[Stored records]
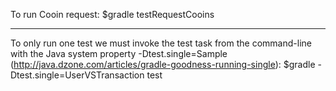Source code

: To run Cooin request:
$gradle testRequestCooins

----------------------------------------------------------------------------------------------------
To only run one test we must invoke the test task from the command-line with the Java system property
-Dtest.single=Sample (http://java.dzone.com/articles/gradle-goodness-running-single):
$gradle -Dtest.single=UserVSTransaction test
* * *
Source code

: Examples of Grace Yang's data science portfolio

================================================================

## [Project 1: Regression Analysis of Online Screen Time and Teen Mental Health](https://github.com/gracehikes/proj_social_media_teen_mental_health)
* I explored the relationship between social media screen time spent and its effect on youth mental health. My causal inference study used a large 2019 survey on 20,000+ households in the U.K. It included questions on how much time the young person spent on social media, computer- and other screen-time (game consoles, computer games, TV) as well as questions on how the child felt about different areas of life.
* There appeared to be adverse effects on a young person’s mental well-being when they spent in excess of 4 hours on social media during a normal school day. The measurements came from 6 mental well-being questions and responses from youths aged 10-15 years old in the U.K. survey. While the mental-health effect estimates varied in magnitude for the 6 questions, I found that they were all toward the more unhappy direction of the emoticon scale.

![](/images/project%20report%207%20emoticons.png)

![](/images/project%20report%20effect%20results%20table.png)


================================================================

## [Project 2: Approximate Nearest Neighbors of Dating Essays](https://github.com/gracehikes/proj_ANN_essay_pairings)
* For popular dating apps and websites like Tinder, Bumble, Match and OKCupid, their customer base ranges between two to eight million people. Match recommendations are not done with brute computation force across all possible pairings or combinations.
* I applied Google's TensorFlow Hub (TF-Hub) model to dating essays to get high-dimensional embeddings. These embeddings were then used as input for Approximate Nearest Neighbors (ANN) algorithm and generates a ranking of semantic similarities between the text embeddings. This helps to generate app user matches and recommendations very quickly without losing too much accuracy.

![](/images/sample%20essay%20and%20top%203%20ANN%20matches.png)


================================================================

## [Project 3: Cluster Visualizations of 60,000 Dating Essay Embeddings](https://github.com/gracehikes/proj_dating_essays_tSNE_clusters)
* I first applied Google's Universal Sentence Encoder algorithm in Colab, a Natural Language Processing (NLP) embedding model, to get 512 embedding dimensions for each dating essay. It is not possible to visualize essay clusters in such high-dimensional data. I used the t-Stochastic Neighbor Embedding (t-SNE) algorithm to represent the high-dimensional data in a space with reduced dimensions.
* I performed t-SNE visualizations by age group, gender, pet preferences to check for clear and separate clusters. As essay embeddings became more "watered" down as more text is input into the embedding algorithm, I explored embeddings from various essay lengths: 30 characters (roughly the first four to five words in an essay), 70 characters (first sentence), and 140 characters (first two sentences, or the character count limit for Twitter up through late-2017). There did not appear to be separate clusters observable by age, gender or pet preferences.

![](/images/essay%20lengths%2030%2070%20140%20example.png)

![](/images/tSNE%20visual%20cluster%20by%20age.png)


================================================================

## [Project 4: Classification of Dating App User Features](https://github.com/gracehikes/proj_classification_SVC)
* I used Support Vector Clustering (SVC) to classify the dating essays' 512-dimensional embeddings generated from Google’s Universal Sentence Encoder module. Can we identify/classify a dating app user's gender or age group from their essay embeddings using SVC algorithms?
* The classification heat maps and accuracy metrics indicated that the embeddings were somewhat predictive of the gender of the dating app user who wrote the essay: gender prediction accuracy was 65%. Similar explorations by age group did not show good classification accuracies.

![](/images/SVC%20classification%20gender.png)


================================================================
---
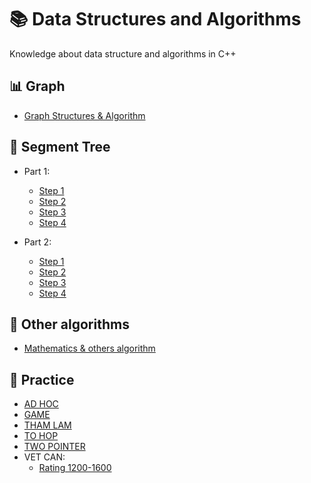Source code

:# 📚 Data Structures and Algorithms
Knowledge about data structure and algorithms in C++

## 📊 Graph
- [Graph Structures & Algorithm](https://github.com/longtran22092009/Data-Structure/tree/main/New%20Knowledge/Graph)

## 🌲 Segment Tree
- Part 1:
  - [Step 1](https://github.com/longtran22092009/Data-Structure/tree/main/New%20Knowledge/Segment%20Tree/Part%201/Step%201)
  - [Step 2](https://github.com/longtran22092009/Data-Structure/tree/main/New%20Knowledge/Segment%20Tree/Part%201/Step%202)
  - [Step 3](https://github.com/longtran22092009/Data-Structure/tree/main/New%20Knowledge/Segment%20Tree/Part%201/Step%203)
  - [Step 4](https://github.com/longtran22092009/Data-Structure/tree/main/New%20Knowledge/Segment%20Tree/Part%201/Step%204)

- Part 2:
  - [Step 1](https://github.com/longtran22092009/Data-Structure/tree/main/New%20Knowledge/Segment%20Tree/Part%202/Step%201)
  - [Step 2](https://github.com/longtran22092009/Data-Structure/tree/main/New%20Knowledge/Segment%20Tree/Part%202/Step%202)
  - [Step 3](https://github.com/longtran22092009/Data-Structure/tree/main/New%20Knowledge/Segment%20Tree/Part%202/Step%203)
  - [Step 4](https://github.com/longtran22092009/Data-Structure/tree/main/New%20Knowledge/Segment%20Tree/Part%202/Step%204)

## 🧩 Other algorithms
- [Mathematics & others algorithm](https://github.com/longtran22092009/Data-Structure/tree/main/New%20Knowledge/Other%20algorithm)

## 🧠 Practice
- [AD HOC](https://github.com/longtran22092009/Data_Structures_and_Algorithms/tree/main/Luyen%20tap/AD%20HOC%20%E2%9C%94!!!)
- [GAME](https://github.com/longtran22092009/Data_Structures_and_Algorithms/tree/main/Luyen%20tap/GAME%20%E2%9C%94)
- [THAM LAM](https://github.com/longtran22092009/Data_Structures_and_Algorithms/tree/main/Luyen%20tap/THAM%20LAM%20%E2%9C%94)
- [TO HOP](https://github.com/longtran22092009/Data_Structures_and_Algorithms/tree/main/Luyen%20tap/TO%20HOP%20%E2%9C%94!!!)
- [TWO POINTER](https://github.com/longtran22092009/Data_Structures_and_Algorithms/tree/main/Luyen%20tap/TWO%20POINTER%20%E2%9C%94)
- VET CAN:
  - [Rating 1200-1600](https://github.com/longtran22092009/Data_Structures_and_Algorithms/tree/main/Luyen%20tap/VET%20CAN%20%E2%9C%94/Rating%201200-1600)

• _THE PROBLEM_
Would you copy out every line in the records that includes the string "images"?

• _SOLUTION TO THIS EXERCISE_
![](/images/project%20report%207%20emoticons.png)
![](/images/project%20report%20effect%20results%20table.png)
![](/images/sample%20essay%20and%20top%203%20ANN%20matches.png)
![](/images/essay%20lengths%2030%2070%20140%20example.png)
![](/images/tSNE%20visual%20cluster%20by%20age.png)
![](/images/SVC%20classification%20gender.png)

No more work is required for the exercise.